▶ _Problem to work on_
Give the number of lines in the following entries that contain the word "image", with nothing added.

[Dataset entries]
■ ■ ■

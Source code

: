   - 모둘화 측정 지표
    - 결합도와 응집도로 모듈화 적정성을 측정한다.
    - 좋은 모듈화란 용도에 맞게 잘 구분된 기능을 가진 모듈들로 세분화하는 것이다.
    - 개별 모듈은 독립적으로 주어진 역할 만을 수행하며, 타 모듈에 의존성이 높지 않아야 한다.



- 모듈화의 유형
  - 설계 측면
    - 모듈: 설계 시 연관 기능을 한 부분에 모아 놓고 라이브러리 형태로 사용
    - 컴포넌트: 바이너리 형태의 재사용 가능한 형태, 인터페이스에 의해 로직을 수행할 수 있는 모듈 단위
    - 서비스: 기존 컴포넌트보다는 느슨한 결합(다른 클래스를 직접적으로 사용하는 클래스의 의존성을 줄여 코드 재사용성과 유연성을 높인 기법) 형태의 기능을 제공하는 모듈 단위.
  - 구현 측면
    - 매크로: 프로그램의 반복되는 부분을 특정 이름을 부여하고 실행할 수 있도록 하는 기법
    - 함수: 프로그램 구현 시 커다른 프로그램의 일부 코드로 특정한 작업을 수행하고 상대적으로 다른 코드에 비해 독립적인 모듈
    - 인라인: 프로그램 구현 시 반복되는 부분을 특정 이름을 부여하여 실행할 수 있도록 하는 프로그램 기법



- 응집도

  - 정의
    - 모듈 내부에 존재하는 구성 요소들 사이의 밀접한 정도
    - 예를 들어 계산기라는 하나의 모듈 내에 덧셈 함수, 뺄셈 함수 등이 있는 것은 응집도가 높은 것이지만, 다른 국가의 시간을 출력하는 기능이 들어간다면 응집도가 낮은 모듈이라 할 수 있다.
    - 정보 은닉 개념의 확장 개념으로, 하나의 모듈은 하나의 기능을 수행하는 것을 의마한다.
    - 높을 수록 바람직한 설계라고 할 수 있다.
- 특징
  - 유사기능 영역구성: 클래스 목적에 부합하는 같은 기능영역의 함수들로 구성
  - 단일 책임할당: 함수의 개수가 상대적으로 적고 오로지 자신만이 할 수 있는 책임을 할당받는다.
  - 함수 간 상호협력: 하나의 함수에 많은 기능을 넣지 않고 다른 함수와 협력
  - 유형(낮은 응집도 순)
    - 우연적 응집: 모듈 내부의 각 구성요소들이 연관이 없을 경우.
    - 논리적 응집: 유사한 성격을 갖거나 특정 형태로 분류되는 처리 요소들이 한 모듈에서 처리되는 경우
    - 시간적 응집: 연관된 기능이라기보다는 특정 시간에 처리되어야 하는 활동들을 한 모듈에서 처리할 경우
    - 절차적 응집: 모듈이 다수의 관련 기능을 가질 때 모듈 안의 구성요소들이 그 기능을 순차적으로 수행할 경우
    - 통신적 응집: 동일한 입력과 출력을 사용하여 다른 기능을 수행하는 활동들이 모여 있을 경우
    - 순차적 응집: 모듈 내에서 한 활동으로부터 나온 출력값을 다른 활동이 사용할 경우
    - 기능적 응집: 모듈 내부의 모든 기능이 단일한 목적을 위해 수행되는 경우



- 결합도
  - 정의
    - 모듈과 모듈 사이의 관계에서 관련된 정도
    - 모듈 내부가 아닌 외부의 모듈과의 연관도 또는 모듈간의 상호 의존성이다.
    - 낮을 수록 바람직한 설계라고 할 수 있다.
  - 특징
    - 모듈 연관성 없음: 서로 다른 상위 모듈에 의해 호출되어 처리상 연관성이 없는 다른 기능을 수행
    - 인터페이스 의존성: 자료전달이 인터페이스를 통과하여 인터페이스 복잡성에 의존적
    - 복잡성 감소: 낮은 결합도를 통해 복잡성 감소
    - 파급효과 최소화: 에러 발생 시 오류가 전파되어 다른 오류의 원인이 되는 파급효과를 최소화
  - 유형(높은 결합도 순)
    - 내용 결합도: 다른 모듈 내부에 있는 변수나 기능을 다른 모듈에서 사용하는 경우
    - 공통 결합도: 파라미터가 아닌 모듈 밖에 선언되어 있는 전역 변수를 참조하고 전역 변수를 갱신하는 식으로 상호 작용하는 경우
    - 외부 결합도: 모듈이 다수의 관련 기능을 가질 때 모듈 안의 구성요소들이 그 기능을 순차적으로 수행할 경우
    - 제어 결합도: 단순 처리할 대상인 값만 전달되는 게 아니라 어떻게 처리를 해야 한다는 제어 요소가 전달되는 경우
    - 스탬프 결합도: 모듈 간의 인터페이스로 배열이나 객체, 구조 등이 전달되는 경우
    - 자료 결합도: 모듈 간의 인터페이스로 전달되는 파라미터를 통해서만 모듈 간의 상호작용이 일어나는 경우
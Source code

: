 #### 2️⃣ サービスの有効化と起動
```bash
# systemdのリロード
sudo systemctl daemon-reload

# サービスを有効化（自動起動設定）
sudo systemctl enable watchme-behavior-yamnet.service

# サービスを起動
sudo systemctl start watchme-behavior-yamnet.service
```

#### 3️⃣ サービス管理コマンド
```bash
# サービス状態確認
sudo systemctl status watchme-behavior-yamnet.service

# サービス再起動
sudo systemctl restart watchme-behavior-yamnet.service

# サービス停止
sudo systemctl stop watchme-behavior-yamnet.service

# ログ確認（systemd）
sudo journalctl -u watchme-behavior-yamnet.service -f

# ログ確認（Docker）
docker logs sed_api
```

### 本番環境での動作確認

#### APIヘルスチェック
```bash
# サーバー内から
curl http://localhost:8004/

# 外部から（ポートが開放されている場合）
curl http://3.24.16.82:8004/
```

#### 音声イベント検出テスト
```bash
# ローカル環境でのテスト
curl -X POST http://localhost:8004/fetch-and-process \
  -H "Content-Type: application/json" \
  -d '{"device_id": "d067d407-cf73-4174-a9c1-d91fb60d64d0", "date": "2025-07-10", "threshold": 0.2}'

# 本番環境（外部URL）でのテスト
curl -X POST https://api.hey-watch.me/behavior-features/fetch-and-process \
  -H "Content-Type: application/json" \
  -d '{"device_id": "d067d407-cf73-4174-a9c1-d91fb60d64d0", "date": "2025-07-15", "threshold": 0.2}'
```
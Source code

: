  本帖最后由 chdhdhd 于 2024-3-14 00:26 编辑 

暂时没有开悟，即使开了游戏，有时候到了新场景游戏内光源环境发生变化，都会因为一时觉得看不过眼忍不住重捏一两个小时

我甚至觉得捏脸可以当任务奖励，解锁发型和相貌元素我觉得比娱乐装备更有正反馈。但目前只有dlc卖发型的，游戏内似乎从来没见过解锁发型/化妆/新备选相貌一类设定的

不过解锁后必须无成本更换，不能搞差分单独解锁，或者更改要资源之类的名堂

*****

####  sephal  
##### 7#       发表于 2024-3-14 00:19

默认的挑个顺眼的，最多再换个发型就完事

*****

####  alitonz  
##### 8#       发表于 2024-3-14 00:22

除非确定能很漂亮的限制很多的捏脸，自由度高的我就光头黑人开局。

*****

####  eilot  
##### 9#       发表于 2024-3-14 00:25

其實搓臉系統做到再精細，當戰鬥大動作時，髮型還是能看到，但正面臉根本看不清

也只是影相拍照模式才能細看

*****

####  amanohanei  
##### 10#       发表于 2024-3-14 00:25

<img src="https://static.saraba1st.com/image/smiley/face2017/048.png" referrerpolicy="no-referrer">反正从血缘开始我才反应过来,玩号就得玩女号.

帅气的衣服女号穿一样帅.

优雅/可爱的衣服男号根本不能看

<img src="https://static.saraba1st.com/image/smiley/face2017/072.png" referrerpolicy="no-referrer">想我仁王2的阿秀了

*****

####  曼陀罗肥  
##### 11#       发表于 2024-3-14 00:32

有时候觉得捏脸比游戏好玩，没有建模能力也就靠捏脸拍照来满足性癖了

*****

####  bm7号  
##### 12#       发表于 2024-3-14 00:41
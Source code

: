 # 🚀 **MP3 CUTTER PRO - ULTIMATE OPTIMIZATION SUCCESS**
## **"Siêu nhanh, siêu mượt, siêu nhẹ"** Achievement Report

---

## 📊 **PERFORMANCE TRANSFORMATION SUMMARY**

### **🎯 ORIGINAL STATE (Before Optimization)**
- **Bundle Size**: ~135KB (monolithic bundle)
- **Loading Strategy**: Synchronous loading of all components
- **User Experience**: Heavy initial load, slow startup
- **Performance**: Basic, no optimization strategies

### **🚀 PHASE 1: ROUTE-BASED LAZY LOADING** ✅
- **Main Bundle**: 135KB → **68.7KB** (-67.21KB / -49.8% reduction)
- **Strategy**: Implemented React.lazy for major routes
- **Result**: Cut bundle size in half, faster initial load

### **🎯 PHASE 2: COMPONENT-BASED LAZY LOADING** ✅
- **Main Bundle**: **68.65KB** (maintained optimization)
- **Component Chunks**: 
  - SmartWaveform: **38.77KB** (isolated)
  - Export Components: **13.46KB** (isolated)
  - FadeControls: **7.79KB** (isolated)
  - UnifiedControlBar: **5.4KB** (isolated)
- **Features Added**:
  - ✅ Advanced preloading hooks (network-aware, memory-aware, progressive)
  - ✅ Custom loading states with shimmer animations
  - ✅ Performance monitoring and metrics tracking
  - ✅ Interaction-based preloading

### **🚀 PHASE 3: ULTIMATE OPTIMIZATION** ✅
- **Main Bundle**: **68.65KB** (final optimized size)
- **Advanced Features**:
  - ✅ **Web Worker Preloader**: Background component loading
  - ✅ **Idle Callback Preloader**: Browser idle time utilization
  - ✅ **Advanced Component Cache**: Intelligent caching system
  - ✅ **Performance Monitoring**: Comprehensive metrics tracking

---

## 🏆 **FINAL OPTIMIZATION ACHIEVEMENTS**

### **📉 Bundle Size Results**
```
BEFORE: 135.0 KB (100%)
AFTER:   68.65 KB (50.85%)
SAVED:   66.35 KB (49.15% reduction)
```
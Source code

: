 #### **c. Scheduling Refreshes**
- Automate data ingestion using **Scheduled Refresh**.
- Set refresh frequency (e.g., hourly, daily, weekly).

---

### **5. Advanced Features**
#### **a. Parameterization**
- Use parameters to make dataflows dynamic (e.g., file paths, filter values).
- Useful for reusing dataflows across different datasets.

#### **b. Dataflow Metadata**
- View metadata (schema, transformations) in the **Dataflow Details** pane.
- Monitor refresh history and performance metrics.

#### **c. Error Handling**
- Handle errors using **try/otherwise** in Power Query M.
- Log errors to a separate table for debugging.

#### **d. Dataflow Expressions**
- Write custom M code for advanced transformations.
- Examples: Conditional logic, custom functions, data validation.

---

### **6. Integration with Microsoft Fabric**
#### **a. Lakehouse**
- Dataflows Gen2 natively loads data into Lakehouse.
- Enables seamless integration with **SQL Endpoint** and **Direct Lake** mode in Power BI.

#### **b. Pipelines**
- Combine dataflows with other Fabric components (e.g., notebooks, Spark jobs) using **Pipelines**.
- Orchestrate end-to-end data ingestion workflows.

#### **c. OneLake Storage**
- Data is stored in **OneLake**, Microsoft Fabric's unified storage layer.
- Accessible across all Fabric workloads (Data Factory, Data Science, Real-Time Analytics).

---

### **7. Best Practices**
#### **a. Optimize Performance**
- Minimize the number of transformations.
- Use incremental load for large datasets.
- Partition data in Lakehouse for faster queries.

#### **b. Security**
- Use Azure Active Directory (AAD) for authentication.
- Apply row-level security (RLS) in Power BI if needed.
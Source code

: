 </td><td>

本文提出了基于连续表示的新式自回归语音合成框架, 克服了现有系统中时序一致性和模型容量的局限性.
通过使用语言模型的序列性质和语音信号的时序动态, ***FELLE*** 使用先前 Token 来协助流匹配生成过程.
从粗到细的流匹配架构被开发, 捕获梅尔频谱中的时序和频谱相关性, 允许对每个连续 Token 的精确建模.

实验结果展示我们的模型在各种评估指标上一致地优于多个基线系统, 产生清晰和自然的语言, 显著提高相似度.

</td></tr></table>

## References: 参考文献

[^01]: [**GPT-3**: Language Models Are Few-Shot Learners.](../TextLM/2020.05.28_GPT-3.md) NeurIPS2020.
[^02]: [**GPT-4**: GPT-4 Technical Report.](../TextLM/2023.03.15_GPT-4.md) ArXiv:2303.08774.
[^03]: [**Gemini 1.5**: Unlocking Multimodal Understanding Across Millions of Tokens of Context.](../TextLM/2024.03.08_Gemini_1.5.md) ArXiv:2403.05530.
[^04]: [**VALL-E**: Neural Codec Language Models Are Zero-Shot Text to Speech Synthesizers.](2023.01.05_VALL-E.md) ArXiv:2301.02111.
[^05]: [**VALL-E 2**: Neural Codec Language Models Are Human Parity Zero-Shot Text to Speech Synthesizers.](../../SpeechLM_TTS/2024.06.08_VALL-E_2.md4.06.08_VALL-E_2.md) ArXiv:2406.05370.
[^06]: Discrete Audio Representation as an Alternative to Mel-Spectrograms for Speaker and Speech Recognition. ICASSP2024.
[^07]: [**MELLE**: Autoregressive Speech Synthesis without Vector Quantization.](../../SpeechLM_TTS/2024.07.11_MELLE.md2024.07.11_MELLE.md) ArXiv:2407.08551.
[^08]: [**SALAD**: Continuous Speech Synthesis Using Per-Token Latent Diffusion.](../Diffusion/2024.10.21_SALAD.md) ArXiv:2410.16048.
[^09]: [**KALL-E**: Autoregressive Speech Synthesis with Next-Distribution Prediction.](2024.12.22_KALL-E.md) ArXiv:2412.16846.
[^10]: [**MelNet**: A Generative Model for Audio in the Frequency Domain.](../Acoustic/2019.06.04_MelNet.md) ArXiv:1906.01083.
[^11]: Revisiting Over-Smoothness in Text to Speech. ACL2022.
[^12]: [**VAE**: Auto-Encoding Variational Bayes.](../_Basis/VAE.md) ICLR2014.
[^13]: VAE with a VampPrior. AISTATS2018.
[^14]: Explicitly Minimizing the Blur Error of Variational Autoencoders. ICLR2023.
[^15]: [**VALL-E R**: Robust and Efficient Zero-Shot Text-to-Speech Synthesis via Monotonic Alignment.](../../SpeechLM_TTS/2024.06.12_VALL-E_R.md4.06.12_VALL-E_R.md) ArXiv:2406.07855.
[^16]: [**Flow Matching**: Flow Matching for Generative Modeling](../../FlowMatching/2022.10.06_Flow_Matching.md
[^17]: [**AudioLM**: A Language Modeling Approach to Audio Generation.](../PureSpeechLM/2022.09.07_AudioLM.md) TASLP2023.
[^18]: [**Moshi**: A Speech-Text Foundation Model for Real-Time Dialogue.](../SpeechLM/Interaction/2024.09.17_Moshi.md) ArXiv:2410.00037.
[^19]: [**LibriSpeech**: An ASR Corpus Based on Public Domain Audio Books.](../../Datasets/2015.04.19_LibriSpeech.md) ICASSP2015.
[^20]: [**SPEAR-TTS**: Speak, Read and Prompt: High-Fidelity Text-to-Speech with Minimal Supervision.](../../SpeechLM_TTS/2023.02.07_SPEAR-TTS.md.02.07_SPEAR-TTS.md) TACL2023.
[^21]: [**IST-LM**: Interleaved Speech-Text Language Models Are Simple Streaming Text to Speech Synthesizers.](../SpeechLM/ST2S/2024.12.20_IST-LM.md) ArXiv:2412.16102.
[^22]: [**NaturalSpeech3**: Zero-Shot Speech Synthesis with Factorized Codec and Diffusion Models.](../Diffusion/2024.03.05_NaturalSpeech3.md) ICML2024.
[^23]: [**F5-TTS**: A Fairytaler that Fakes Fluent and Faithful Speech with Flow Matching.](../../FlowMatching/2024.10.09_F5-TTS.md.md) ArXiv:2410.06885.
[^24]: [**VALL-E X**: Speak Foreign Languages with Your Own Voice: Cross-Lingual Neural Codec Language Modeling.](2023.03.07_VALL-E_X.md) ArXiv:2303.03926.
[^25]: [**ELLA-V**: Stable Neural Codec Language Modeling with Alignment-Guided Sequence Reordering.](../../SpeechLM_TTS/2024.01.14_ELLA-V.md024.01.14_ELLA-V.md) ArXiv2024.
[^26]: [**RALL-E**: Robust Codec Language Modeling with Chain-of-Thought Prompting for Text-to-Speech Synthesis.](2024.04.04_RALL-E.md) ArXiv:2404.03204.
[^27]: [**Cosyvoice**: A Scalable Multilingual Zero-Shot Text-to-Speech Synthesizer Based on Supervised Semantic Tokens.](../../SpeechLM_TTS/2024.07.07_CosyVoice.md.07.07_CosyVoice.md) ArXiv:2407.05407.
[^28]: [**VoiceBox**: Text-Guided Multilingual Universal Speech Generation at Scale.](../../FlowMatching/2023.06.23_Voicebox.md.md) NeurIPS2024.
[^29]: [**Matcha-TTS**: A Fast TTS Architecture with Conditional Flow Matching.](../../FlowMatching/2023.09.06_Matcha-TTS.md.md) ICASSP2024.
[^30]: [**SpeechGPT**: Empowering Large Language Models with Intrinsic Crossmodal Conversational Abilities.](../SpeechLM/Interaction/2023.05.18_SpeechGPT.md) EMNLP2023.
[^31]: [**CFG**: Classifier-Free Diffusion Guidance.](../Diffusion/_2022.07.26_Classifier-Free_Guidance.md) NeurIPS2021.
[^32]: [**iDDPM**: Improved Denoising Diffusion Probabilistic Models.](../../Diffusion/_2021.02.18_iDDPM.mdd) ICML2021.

■ ■ ■

▶ _Solved exercise_
2